(Stored items)
____________________

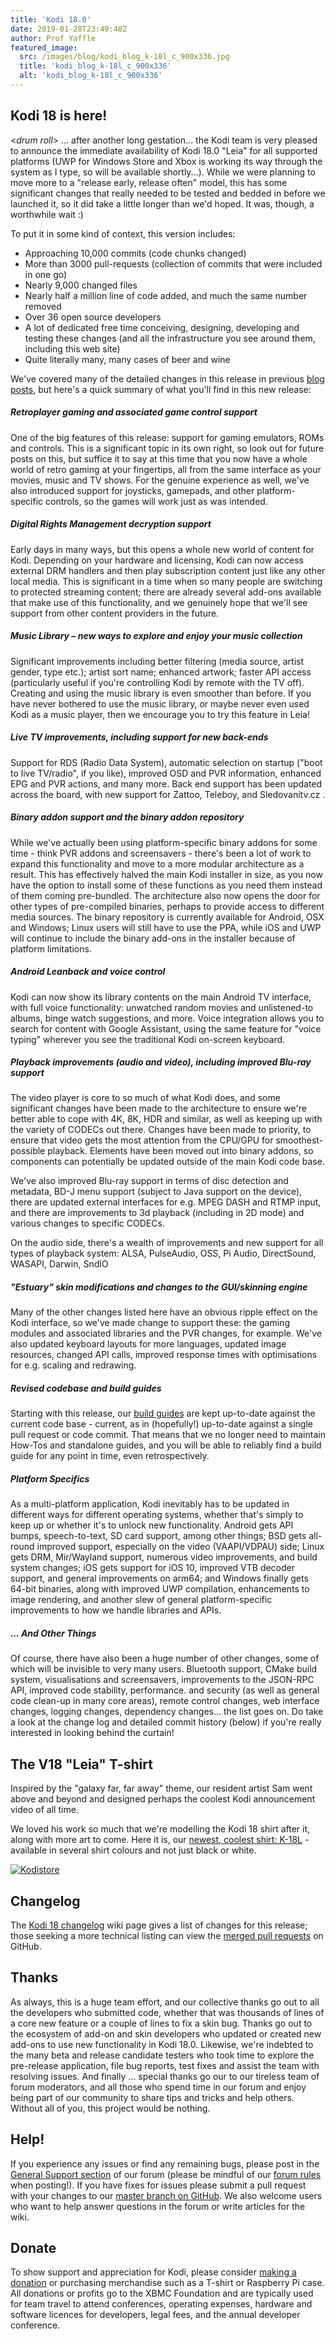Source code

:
 ```yaml
---
title: 'Kodi 18.0'
date: 2019-01-28T23:49:48Z
author: Prof Yaffle
featured_image:
  src: /images/blog/kodi_blog_k-18l_c_900x336.jpg
  title: 'kodi_blog_k-18l_c_900x336'
  alt: 'kodi_blog_k-18l_c_900x336'
---
```

**Kodi 18 is here!**
--------------------

 \<*drum roll*\> ... after another long gestation... the Kodi team is very pleased to announce the immediate availability of Kodi 18.0 "Leia" for all supported platforms (UWP for Windows Store and Xbox is working its way through the system as I type, so will be available shortly...). While we were planning to move more to a "release early, release often" model, this has some significant changes that really needed to be tested and bedded in before we launched it, so it did take a little longer than we'd hoped. It was, though, a worthwhile wait :)

 To put it in some kind of context, this version includes:

 
 * Approaching 10,000 commits (code chunks changed)
 * More than 3000 pull-requests (collection of commits that were included in one go)
 * Nearly 9,000 changed files
 * Nearly half a million line of code added, and much the same number removed
 * Over 36 open source developers
 * A lot of dedicated free time conceiving, designing, developing and testing these changes (and all the infrastructure you see around them, including this web site)
 * Quite literally many, many cases of beer and wine
 
 We've covered many of the detailed changes in this release in previous [blog posts](https://kodi.tv/blog?keyword=v18&tag=All), but here's a quick summary of what you'll find in this new release:

 ##### **Retroplayer gaming and associated game control support**

 One of the big features of this release: support for gaming emulators, ROMs and controls. This is a significant topic in its own right, so look out for future posts on this, but suffice it to say at this time that you now have a whole world of retro gaming at your fingertips, all from the same interface as your movies, music and TV shows. For the genuine experience as well, we've also introduced support for joysticks, gamepads, and other platform-specific controls, so the games will work just as was intended.

 ##### **Digital Rights Management decryption support**

 Early days in many ways, but this opens a whole new world of content for Kodi. Depending on your hardware and licensing, Kodi can now access external DRM handlers and then play subscription content just like any other local media. This is significant in a time when so many people are switching to protected streaming content; there are already several add-ons available that make use of this functionality, and we genuinely hope that we'll see support from other content providers in the future.

 ##### **Music Library – new ways to explore and enjoy your music collection**

 Significant improvements including better filtering (media source, artist gender, type etc.); artist sort name; enhanced artwork; faster API access (particularly useful if you're controlling Kodi by remote with the TV off). Creating and using the music library is even smoother than before. If you have never bothered to use the music library, or maybe never even used Kodi as a music player, then we encourage you to try this feature in Leia!

 ##### **Live TV improvements, including support for new back-ends**

 Support for RDS (Radio Data System), automatic selection on startup ("boot to live TV/radio", if you like), improved OSD and PVR information, enhanced EPG and PVR actions, and many more. Back end support has been updated across the board, with new support for Zattoo, Teleboy, and Sledovanitv.cz .

 ##### **Binary addon support and the binary addon repository**

 While we've actually been using platform-specific binary addons for some time - think PVR addons and screensavers - there's been a lot of work to expand this functionality and move to a more modular architecture as a result. This has effectively halved the main Kodi installer in size, as you now have the option to install some of these functions as you need them instead of them coming pre-bundled. The architecture also now opens the door for other types of pre-compiled binaries, perhaps to provide access to different media sources. The binary repository is currently available for Android, OSX and Windows; Linux users will still have to use the PPA, while iOS and UWP will continue to include the binary add-ons in the installer because of platform limitations.

 ##### **Android Leanback and voice control**

 Kodi can now show its library contents on the main Android TV interface, with full voice functionality: unwatched random movies and unlistened-to albums, binge watch suggestions, and more. Voice integration allows you to search for content with Google Assistant, using the same feature for "voice typing" wherever you see the traditional Kodi on-screen keyboard.

 ##### **Playback improvements (audio and video), including improved Blu-ray support**

 The video player is core to so much of what Kodi does, and some significant changes have been made to the architecture to ensure we're better able to cope with 4K, 8K, HDR and similar, as well as keeping up with the variety of CODECs out there. Changes have been made to priority, to ensure that video gets the most attention from the CPU/GPU for smoothest-possible playback. Elements have been moved out into binary addons, so components can potentially be updated outside of the main Kodi code base.

 We've also improved Blu-ray support in terms of disc detection and metadata, BD-J menu support (subject to Java support on the device), there are updated external interfaces for e.g. MPEG DASH and RTMP input, and there are improvements to 3d playback (including in 2D mode) and various changes to specific CODECs.

 On the audio side, there's a wealth of improvements and new support for all types of playback system: ALSA, PulseAudio, OSS, Pi Audio, DirectSound, WASAPI, Darwin, SndIO

 ##### **"Estuary" skin modifications and changes to the GUI/skinning engine**

 Many of the other changes listed here have an obvious ripple effect on the Kodi interface, so we've made change to support these: the gaming modules and associated libraries and the PVR changes, for example. We've also updated keyboard layouts for more languages, updated image resources, changed API calls, improved response times with optimisations for e.g. scaling and redrawing.

 ##### **Revised codebase and build guides**

 Starting with this release, our [build guides](https://github.com/xbmc/xbmc/blob/master/docs/README.md) are kept up-to-date against the current code base - current, as in (hopefully!) up-to-date against a single pull request or code commit. That means that we no longer need to maintain How-Tos and standalone guides, and you will be able to reliably find a build guide for any point in time, even retrospectively.

 ##### **Platform Specifics**

 As a multi-platform application, Kodi inevitably has to be updated in different ways for different operating systems, whether that's simply to keep up or whether it's to unlock new functionality. Android gets API bumps, speech-to-text, SD card support, among other things; BSD gets all-round improved support, especially on the video (VAAPI/VDPAU) side; Linux gets DRM, Mir/Wayland support, numerous video improvements, and build system changes; iOS gets support for iOS 10, improved VTB decoder support, and general improvements on arm64; and Windows finally gets 64-bit binaries, along with improved UWP compilation, enhancements to image rendering, and another slew of general platform-specific improvements to how we handle libraries and APIs. 

 ##### **... And Other Things**

 Of course, there have also been a huge number of other changes, some of which will be invisible to very many users. Bluetooth support, CMake build system, visualisations and screensavers, improvements to the JSON-RPC API, improved code stability, performance. and security (as well as general code clean-up in many core areas), remote control changes, web interface changes, logging changes, dependency changes... the list goes on. Do take a look at the change log and detailed commit history (below) if you're really interested in looking behind the curtain! 

  

 The V18 "Leia" T-shirt
----------------------

 Inspired by the "galaxy far, far away" theme, our resident artist Sam went above and beyond and designed perhaps the coolest Kodi announcement video of all time.

  

  We loved his work so much that we're modelling the Kodi 18 shirt after it, along with more art to come. Here it is, our [newest, coolest shirt: K-18L](https://teespring.com/stores/kodi-18-leia-store) - available in several shirt colours and not just black or white.

 [![Kodistore](/images/blog/Kodi18Store.PNG)](https://teespring.com/stores/kodi-18-leia-store)

  

 Changelog
---------

 The [Kodi 18 changelog](https://kodi.wiki/view/Kodi_v18_(Leia)_changelog "Kodi 17 changelog") wiki page gives a list of changes for this release; those seeking a more technical listing can view the [merged pull requests](https://github.com/xbmc/xbmc/pulls?page=1&q=label%3A%22v18+Leia%22+is%3Aclosed "merged pull requests") on GitHub.

  

 Thanks
------

 As always, this is a huge team effort, and our collective thanks go out to all the developers who submitted code, whether that was thousands of lines of a core new feature or a couple of lines to fix a skin bug. Thanks go out to the ecosystem of add-on and skin developers who updated or created new add-ons to use new functionality in Kodi 18.0. Likewise, we're indebted to the many beta and release candidate testers who took time to explore the pre-release application, file bug reports, test fixes and assist the team with resolving issues. And finally ... special thanks go our to our tireless team of forum moderators, and all those who spend time in our forum and enjoy being part of our community to share tips and tricks and help others. Without all of you, this project would be nothing.

  

 Help!
-----

 If you experience any issues or find any remaining bugs, please post in the [General Support section](https://forum.kodi.tv/forumdisplay.php?fid=111 "General support") of our forum (please be mindful of our [forum rules](https://kodi.wiki/view/Official:Forum_rules) when posting!). If you have fixes for issues please submit a pull request with your changes to our [master branch on GitHub](https://github.com/xbmc/xbmc). We also welcome users who want to help answer questions in the forum or write articles for the wiki.

  

 Donate
------

 To show support and appreciation for Kodi, please consider [making a donation](/contribute/donate "Donate to Kodi") or purchasing merchandise such as a T-shirt or Raspberry Pi case. All donations or profits go to the XBMC Foundation and are typically used for team travel to attend conferences, operating expenses, hardware and software licences for developers, legal fees, and the annual developer conference.

 
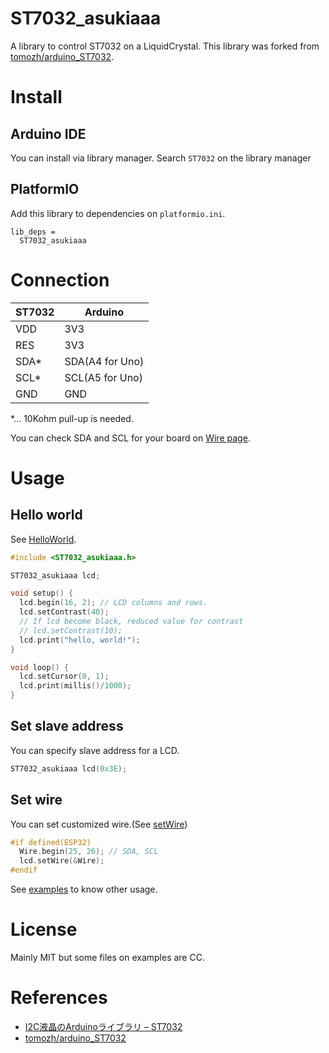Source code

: # ST7032_asukiaaa

A library to control ST7032 on a LiquidCrystal.
This library was forked from [tomozh/arduino_ST7032](https://github.com/tomozh/arduino_ST7032).

# Install

## Arduino IDE
You can install via library manager.
Search `ST7032` on the library manager

## PlatformIO

Add this library to dependencies on `platformio.ini`.
```
lib_deps =
  ST7032_asukiaaa
```

# Connection

ST7032 | Arduino
-------|--------
VDD | 3V3
RES | 3V3
SDA* | SDA(A4 for Uno)
SCL* | SCL(A5 for Uno)
GND | GND

*... 10Kohm pull-up is needed.

You can check SDA and SCL for your board on [Wire page](https://www.arduino.cc/en/reference/wire).

# Usage

## Hello world
See [HelloWorld](./examples/HelloWorld/HelloWorld.ino).

```c
#include <ST7032_asukiaaa.h>

ST7032_asukiaaa lcd;

void setup() {
  lcd.begin(16, 2); // LCD columns and rows.
  lcd.setContrast(40);
  // If lcd become black, reduced value for contrast
  // lcd.setContrast(10);
  lcd.print("hello, world!");
}

void loop() {
  lcd.setCursor(0, 1);
  lcd.print(millis()/1000);
}
```

## Set slave address
You can specify slave address for a LCD.

```c
ST7032_asukiaaa lcd(0x3E);
```

## Set wire
You can set customized wire.(See [setWire](./examples/setWire/setWire.ino))

```c
#if defined(ESP32)
  Wire.begin(25, 26); // SDA, SCL
  lcd.setWire(&Wire);
#endif
```

See [examples](./examples) to know other usage.

# License
Mainly MIT but some files on examples are CC.

# References
- [I2C液晶のArduinoライブラリ – ST7032](http://ore-kb.net/archives/195)
- [tomozh/arduino_ST7032](https://github.com/tomozh/arduino_ST7032)
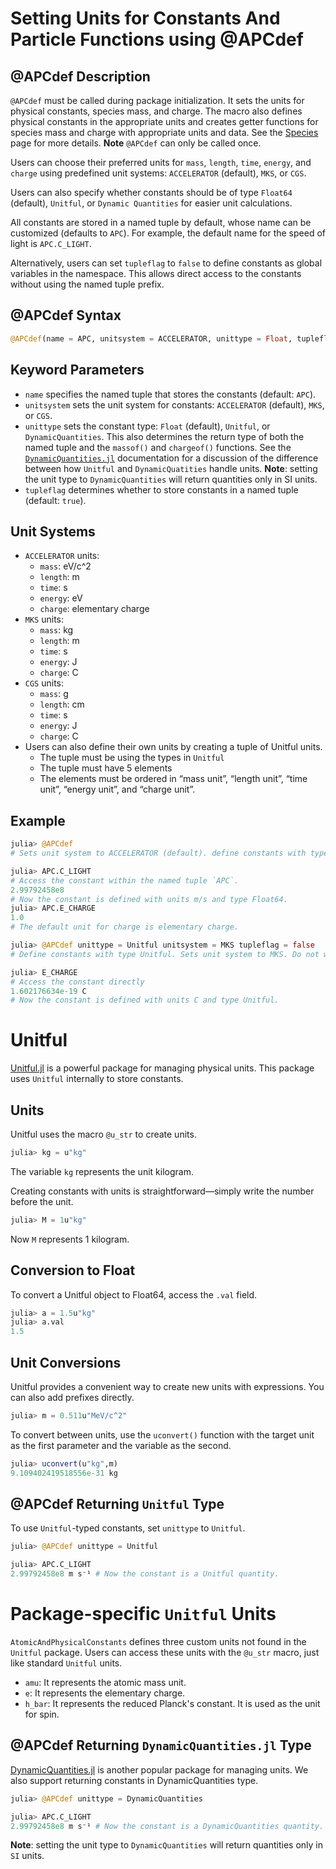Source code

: # Setting Units for Constants And Particle Functions using @APCdef

## @APCdef Description

`@APCdef` must be called during package initialization. It sets the units for physical constants, 
species mass, and charge. 
The macro also defines physical constants in the appropriate units and creates getter functions 
for species mass and charge with appropriate units and data. See the [Species](species.md) page for more details.
**Note** `@APCdef` can only be called once.

Users can choose their preferred units for `mass`, `length`, `time`, `energy`, and `charge`
using predefined unit systems: `ACCELERATOR` (default), `MKS`, or `CGS`. 

Users can also specify whether constants should be of type `Float64` (default), `Unitful`, 
or `Dynamic Quantities` for easier unit calculations. 

All constants are stored in a named tuple by default, whose name can be customized (defaults to `APC`).
For example, the default name for the speed of light is `APC.C_LIGHT`.

Alternatively, users can set `tupleflag` to `false` to define constants as global variables in the namespace. This allows direct access to the constants without using the named tuple prefix.

## @APCdef Syntax

```julia
@APCdef(name = APC, unitsystem = ACCELERATOR, unittype = Float, tupleflag = true)
```

## Keyword Parameters

- `name` specifies the named tuple that stores the constants (default: `APC`).
- `unitsystem` sets the unit system for constants: `ACCELERATOR` (default), `MKS`, or `CGS`.
- `unittype` sets the constant type: `Float` (default), `Unitful`, or `DynamicQuantities`. 
This also determines the return type of both the named tuple and the `massof()` and `chargeof()` functions.
See the [`DynamicQuantities.jl`](https://github.com/SymbolicML/DynamicQuantities.jl) documentation
for a discussion of the difference between how `Unitful` and `DynamicQuatities` handle units.
**Note**: setting the unit type to `DynamicQuantities` will return quantities only in SI units.
- `tupleflag` determines whether to store constants in a named tuple (default: `true`).

## Unit Systems

- `ACCELERATOR` units:
    - `mass`: eV/c^2
    - `length`: m
    - `time`: s
    - `energy`: eV
    - `charge`: elementary charge
- `MKS` units:
    - `mass`: kg
    - `length`: m
    - `time`: s
    - `energy`: J
    - `charge`: C
- `CGS` units:
    - `mass`: g
    - `length`: cm
    - `time`: s
    - `energy`: J
    - `charge`: C
- Users can also define their own units by creating a tuple of Unitful units.
    - The tuple must be using the types in `Unitful`
    - The tuple must have 5 elements
    - The elements must be ordered in “mass unit”, “length unit”, “time unit”, “energy unit”, and “charge unit”.

## Example

```julia
julia> @APCdef  
# Sets unit system to ACCELERATOR (default). define constants with type Float64.

julia> APC.C_LIGHT  
# Access the constant within the named tuple `APC`.
2.99792458e8        
# Now the constant is defined with units m/s and type Float64.
julia> APC.E_CHARGE  
1.0         
# The default unit for charge is elementary charge.
```
```julia
julia> @APCdef unittype = Unitful unitsystem = MKS tupleflag = false 
# Define constants with type Unitful. Sets unit system to MKS. Do not wrap constants in a named tuple.

julia> E_CHARGE  
# Access the constant directly
1.602176634e-19 C        
# Now the constant is defined with units C and type Unitful.
```

# Unitful

[Unitful.jl](https://github.com/PainterQubits/Unitful.jl) is a powerful package for managing physical units. 
This package uses `Unitful` internally to store constants.

## Units

Unitful uses the macro `@u_str` to create units.

```julia
julia> kg = u"kg"
```

The variable `kg` represents the unit kilogram.

Creating constants with units is straightforward—simply write the number before the unit.

```julia
julia> M = 1u"kg"
```

Now `M` represents 1 kilogram.

## Conversion to Float

To convert a Unitful object to Float64, access the `.val` field.

```julia
julia> a = 1.5u"kg"
julia> a.val
1.5
```

## Unit Conversions

Unitful provides a convenient way to create new units with expressions. You can also add prefixes directly.

```julia
julia> m = 0.511u"MeV/c^2"
```

To convert between units, use the `uconvert()` function with the target unit as the first parameter and the variable as the second.

```julia
julia> uconvert(u"kg",m)
9.109402419518556e-31 kg
```

## @APCdef Returning `Unitful` Type

To use `Unitful`-typed constants, set `unittype` to `Unitful`.

```julia
julia> @APCdef unittype = Unitful 

julia> APC.C_LIGHT 
2.99792458e8 m s⁻¹ # Now the constant is a Unitful quantity.
```

# Package-specific `Unitful` Units

`AtomicAndPhysicalConstants` defines three custom units not found in the `Unitful` package. 
Users can access these units with the `@u_str` macro, just like standard `Unitful` units.

- `amu`: It represents the atomic mass unit.
- `e`: It represents the elementary charge.
- `h_bar`: It represents the reduced Planck's constant. It is used as the unit for spin.

## @APCdef Returning `DynamicQuantities.jl` Type

[DynamicQuantities.jl](https://github.com/SymbolicML/DynamicQuantities.jl) is another popular package for managing units. We also support returning constants in DynamicQuantities type.

```julia
julia> @APCdef unittype = DynamicQuantities

julia> APC.C_LIGHT 
2.99792458e8 m s⁻¹ # Now the constant is a DynamicQuantities quantity.
```

**Note**: setting the unit type to `DynamicQuantities` will return quantities only in `SI` units.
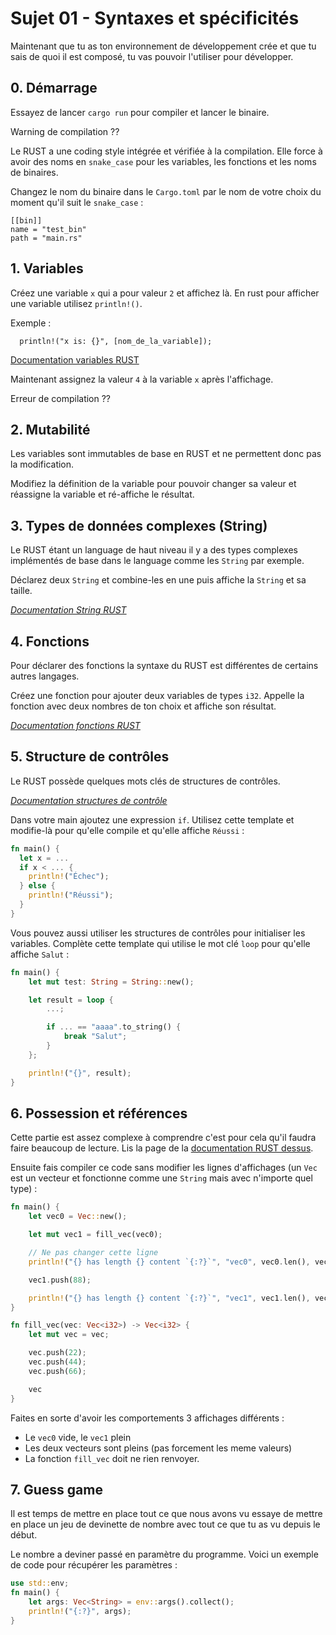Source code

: # Sujet 01 - Syntaxes et spécificités

Maintenant que tu as ton environnement de développement crée et que tu sais de quoi il est composé, tu vas pouvoir l'utiliser pour développer. 

## 0. Démarrage

Essayez de lancer `cargo run` pour compiler et lancer le binaire.

Warning de compilation ??

Le RUST a une coding style intégrée et vérifiée à la compilation. Elle force à avoir des noms en `snake_case` pour les variables, les fonctions et les noms de binaires.

Changez le nom du binaire dans le `Cargo.toml` par le nom de votre choix du moment qu'il suit le `snake_case` :
```
[[bin]]
name = "test_bin"
path = "main.rs"
```

## 1. Variables

Créez une variable `x` qui a pour valeur `2` et affichez là. En rust pour afficher une variable utilisez `println!()`.

Exemple :
```
  println!("x is: {}", [nom_de_la_variable]);
```

[Documentation variables RUST](https://doc.rust-lang.org/book/ch03-01-variables-and-mutability.html)

Maintenant assignez la valeur `4` à la variable `x` après l'affichage.

Erreur de compilation ??

## 2. Mutabilité

Les variables sont immutables de base en RUST et ne permettent donc pas la modification.

Modifiez la définition de la variable pour pouvoir changer sa valeur et réassigne la variable et ré-affiche le résultat.

## 3. Types de données complexes (String)

Le RUST étant un language de haut niveau il y a des types complexes implémentés de base dans le language comme les `String` par exemple.

Déclarez deux `String` et combine-les en une puis affiche la `String` et sa taille.

*[Documentation String RUST](https://doc.rust-lang.org/std/string/struct.String.html)*

## 4. Fonctions

Pour déclarer des fonctions la syntaxe du RUST est différentes de certains autres langages. 

Créez une fonction pour ajouter deux variables de types `i32`. Appelle la fonction avec deux nombres de ton choix et affiche son résultat.

*[Documentation fonctions RUST](https://doc.rust-lang.org/book/ch03-03-how-functions-work.html)*

## 5. Structure de contrôles

Le RUST possède quelques mots clés de structures de contrôles.

*[Documentation structures de contrôle](https://doc.rust-lang.org/book/ch03-05-control-flow.html)*

Dans votre main ajoutez une expression `if`. Utilisez cette template et modifie-là pour qu'elle compile et qu'elle affiche `Réussi` :
```rust
fn main() {
  let x = ...
  if x < ... {
    println!("Échec");
  } else {
    println!("Réussi");
  }
}
```
Vous pouvez aussi utiliser les structures de contrôles pour initialiser les variables. Complète cette template qui utilise le mot clé `loop` pour qu'elle affiche `Salut` :
```rust
fn main() {
    let mut test: String = String::new();

    let result = loop {
        ...;

        if ... == "aaaa".to_string() {
            break "Salut";
        }
    };

    println!("{}", result);
}
```

## 6. Possession et références

Cette partie est assez complexe à comprendre c'est pour cela qu'il faudra faire beaucoup de lecture. Lis la page de la [documentation RUST dessus](https://doc.rust-lang.org/book/ch04-01-what-is-ownership.html).

Ensuite fais compiler ce code sans modifier les lignes d'affichages (un `Vec` est un vecteur et fonctionne comme une `String` mais avec n'importe quel type) :
```rust
fn main() {
    let vec0 = Vec::new();

    let mut vec1 = fill_vec(vec0);

    // Ne pas changer cette ligne
    println!("{} has length {} content `{:?}`", "vec0", vec0.len(), vec0);

    vec1.push(88);

    println!("{} has length {} content `{:?}`", "vec1", vec1.len(), vec1);
}

fn fill_vec(vec: Vec<i32>) -> Vec<i32> {
    let mut vec = vec;

    vec.push(22);
    vec.push(44);
    vec.push(66);

    vec
}
```

Faites en sorte d'avoir les comportements 3 affichages différents :

- Le `vec0` vide, le `vec1` plein
- Les deux vecteurs sont pleins (pas forcement les meme valeurs)
- La fonction `fill_vec` doit ne rien renvoyer.

## 7. Guess game

Il est temps de mettre en place tout ce que nous avons vu essaye de mettre en place un jeu de devinette de nombre avec tout ce que tu as vu depuis le début.

Le nombre a deviner passé en paramètre du programme. Voici un exemple de code pour récupérer les paramètres : 
```rust
use std::env;
fn main() {
    let args: Vec<String> = env::args().collect();
    println!("{:?}", args);
}
```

____________________

_EXERCISE DETAILS_.
Your task is to find each line in the entries that contains the string "pouvoir" and copy it.

_THE ANSWER_.
Maintenant que tu as ton environnement de développement crée et que tu sais de quoi il est composé, tu vas pouvoir l'utiliser pour développer. 
Modifiez la définition de la variable pour pouvoir changer sa valeur et réassigne la variable et ré-affiche le résultat.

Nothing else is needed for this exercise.